EXERCISE DETAILS: What lines of the material below hold the string "have"? Copy them out.

SOURCE DATA:

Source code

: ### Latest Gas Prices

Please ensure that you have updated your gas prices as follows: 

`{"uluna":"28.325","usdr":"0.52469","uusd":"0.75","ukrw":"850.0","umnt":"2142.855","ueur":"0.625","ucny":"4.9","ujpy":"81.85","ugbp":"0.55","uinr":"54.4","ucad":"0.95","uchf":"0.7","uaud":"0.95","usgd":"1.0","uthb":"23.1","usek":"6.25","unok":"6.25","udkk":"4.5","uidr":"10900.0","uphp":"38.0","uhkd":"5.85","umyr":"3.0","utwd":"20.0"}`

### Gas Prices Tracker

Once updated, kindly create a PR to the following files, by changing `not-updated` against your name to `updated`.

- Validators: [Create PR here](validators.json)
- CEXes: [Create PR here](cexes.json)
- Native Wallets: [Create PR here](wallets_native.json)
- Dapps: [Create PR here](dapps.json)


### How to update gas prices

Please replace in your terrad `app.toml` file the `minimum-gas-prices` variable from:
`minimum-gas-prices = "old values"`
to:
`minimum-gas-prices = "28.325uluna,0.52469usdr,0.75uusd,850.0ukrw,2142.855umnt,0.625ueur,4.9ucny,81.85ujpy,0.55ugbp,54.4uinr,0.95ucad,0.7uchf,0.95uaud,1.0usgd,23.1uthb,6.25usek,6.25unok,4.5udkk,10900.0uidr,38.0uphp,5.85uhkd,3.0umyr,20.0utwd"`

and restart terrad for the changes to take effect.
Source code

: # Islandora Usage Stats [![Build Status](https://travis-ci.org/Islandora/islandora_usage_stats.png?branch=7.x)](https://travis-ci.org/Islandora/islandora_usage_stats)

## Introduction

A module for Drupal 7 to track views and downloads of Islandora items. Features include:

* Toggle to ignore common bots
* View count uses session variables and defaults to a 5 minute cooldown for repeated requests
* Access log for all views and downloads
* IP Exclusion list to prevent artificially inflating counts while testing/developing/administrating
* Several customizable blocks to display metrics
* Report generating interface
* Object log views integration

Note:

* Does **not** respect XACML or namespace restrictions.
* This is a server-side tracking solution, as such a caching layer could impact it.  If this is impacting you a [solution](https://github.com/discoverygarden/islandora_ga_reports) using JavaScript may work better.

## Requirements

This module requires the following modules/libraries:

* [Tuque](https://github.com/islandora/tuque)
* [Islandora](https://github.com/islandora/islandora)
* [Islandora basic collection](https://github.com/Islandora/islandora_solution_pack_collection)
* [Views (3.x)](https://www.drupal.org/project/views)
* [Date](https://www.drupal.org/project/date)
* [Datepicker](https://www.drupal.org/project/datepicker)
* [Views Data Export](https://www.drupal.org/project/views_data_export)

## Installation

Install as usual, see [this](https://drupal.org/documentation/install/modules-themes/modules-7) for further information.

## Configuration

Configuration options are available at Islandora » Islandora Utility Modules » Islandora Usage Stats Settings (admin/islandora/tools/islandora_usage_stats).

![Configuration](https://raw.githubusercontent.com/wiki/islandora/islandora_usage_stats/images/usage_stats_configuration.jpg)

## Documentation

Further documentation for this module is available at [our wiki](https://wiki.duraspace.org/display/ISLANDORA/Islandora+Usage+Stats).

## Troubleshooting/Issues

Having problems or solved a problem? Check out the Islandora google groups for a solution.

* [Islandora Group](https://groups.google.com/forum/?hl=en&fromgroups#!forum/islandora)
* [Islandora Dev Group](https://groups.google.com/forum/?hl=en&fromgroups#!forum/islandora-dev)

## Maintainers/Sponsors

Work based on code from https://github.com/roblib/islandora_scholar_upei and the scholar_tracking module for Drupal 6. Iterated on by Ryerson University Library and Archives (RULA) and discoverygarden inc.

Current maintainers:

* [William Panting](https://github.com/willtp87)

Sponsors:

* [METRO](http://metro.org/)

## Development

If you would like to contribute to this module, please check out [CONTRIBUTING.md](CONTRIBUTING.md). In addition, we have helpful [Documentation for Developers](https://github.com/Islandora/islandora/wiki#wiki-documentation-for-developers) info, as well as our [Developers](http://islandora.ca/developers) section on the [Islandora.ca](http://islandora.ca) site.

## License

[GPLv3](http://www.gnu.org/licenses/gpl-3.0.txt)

RESULT OF THE TASK:
Please ensure that you have updated your gas prices as follows: 
If you would like to contribute to this module, please check out [CONTRIBUTING.md](CONTRIBUTING.md). In addition, we have helpful [Documentation for Developers](https://github.com/Islandora/islandora/wiki#wiki-documentation-for-developers) info, as well as our [Developers](http://islandora.ca/developers) section on the [Islandora.ca](http://islandora.ca) site.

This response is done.